She sought her bower at seven o'clock, while her aunt was safely engaged in the final preparations for Mr. Wycherly's dinner. She had no time for reading and meditation at bed-time, for Mrs. Dew always came to take away the candle. Her aunt mistrusted Jane-Anne ever since she had set her hair on fire one evening in Jeune Street. When she reached her room she found that her box had been put back in the corner and her dressing-gown was hanging behind the door. This constantly happened.

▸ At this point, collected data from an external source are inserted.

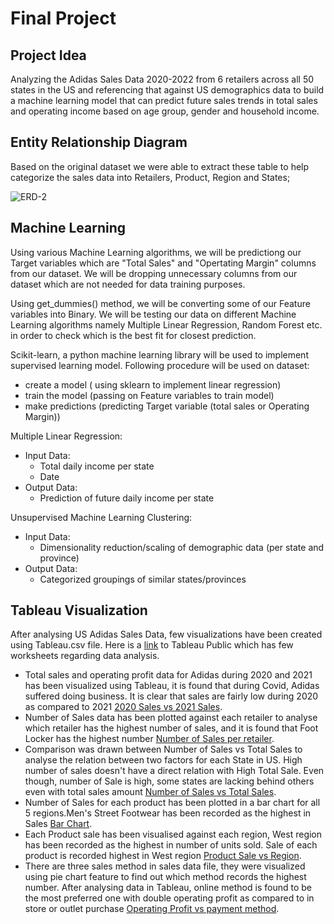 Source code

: # Final Project
 
 ## Project Idea
 
 Analyzing the Adidas Sales Data 2020-2022 from 6 retailers across all 50 states in the US and referencing that against US demographics data to build a machine learning model that can predict future sales trends in total sales and operating income based on age group, gender and household income.
 
 ## Entity Relationship Diagram
 
 Based on the original dataset we were able to extract these table to help categorize the sales data into Retailers, Product, Region and States;
 
![ERD-2](https://user-images.githubusercontent.com/111805716/213333272-a3e203f2-e5af-4f01-bb0e-b2115940b172.png)


 ## Machine Learning

Using various Machine Learning algorithms, we will be predictiong our Target variables which are "Total Sales" and "Opertating Margin" columns from our dataset. We will be dropping unnecessary columns from our dataset which are not needed for data training purposes. 
 
 Using get_dummies() method, we will be converting some of our Feature variables into Binary. We will be testing our data on different Machine Learning algorithms namely Multiple Linear Regression, Random Forest etc. in order to check  which is the best fit for closest prediction.

 
 Scikit-learn, a python machine learning library will be used to implement supervised learning model. Following procedure will be used on dataset:
 
 - create a model ( using sklearn to implement linear regression) 
 - train the model (passing on Feature variables to train model)
 -  make predictions (predicting Target variable (total sales or Operating Margin))

Multiple Linear Regression:
- Input Data:
	- Total daily income per state
	- Date
- Output Data:
	- Prediction of future daily income per state

Unsupervised Machine Learning Clustering:
- Input Data:
	- Dimensionality reduction/scaling of demographic data (per state and province)
- Output Data:
	- Categorized groupings of similar states/provinces

## Tableau Visualization

After analysing US Adidas Sales Data, few visualizations have been created using Tableau.csv file. Here is a [link]() to Tableau Public which has few worksheets regarding data analysis.
- Total sales and operating profit data  for Adidas during 2020 and 2021 has been visualized using Tableau, it is found that during Covid, Adidas suffered doing business. It is clear that sales are fairly low during 2020 as compared to 2021 [2020 Sales vs 2021 Sales](https://drive.google.com/file/d/1hxDDOUuto4EUZoEL-Ko9nEbvFHU-bbOJ/view?usp=sharing).
- Number of Sales data has been plotted against each retailer to analyse which retailer has the highest number of sales, and it is found that Foot Locker has the highest number [Number of Sales per retailer](https://drive.google.com/file/d/1_6gaHkZeQp5kQHhttA-GoXlc-FsSwIwG/view?usp=sharing).
- Comparison was drawn between Number of Sales vs Total Sales to analyse the relation between two factors for each State in US. High number of sales doesn't have a direct relation with High Total Sale. Even though, number of Sale is high, some states are lacking behind others even with total sales amount [Number of Sales vs Total Sales](https://drive.google.com/file/d/1iSVk1A1UwOpVbztXPI_qFwJDqAV8GBJl/view?usp=sharing).
- Number of Sales for each product has been plotted in a bar chart for all 5 regions.Men's Street Footwear has been recorded as the highest in Sales [Bar Chart]([https://drive.google.com/file/d/1iSVk1A1UwOpVbztXPI_qFwJDqAV8GBJl/view?usp=sharing](https://drive.google.com/file/d/1xwQR8qjL3kUPx1DthbMjR9ANZnyYHT9z/view?usp=sharing)).
- Each Product sale has been visualised against each region, West region has been recorded as the highest in number of units sold. Sale of each product is recorded highest in West region [Product Sale vs Region](https://drive.google.com/file/d/1OS5u_cbZ5pBDUc-4Qi-GcwEqSinJJhwN/view?usp=sharing).
- There are three sales method in sales data file, they were visualized using pie chart feature to find out which method records the highest number. After analysing data in Tableau, online method is found to be the most preferred one with double operating profit as compared to in store or outlet purchase [Operating Profit vs payment method](https://drive.google.com/file/d/12E-zzZeewij-y4taknl8vow3_tqQB4p3/view?usp=sharing).

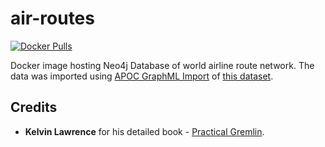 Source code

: # air-routes
[![Docker Pulls](https://img.shields.io/docker/pulls/syedhassaanahmed/neo4j-air-routes.svg)](https://hub.docker.com/r/syedhassaanahmed/neo4j-air-routes/)

Docker image hosting Neo4j Database of world airline route network. The data was imported using [APOC GraphML Import](https://neo4j-contrib.github.io/neo4j-apoc-procedures/#_graphml_import_export) of [this dataset](https://github.com/krlawrence/graph/tree/master/sample-data).

## Credits
- **Kelvin Lawrence** for his detailed book - [Practical Gremlin](http://kelvinlawrence.net/book/Gremlin-Graph-Guide.html).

Jane-Anne muttered something that sounded like "interfering old thing" and hastened to arrange it all again. This didn't take long, and once the stage was set she mounted the box, and gazed out into the uninspiring stone-cutter's yard with a suitable expression of "winning tenderness." Next she closed her eyes wearily and distantly inhaled the Scrubbs' Ammonia in the vanilla bottle. It restored her and she opened her Bible haphazard with a sanctimonious Jack-Horner sort of expression on her thin, eager little face.
She opened at the book of Job.
Now this was unexplored country. Genesis she knew; Kings and Chronicles, and the greater part of the New Testament she had read. But somehow the book of Job hadn't entered into Miss Stukely's scheme of salvation, and Jane-Anne's only acquaintance with Job so far had been in her aunt's phrase, "you'd try the patience of Job," and she had vaguely pictured him as a meek old gentleman tormented by a large family of unruly children.
Montagu and Mr. Wycherly had dipped into "Home Influence" anywhere. This was a new way of reading to her, and she felt she must at once do likewise. So into the end of the book of Job she thrust and started at the words, "Canst thou bind the sweet influences of the Pleiades or loose the bonds of Orion," and read on aloud.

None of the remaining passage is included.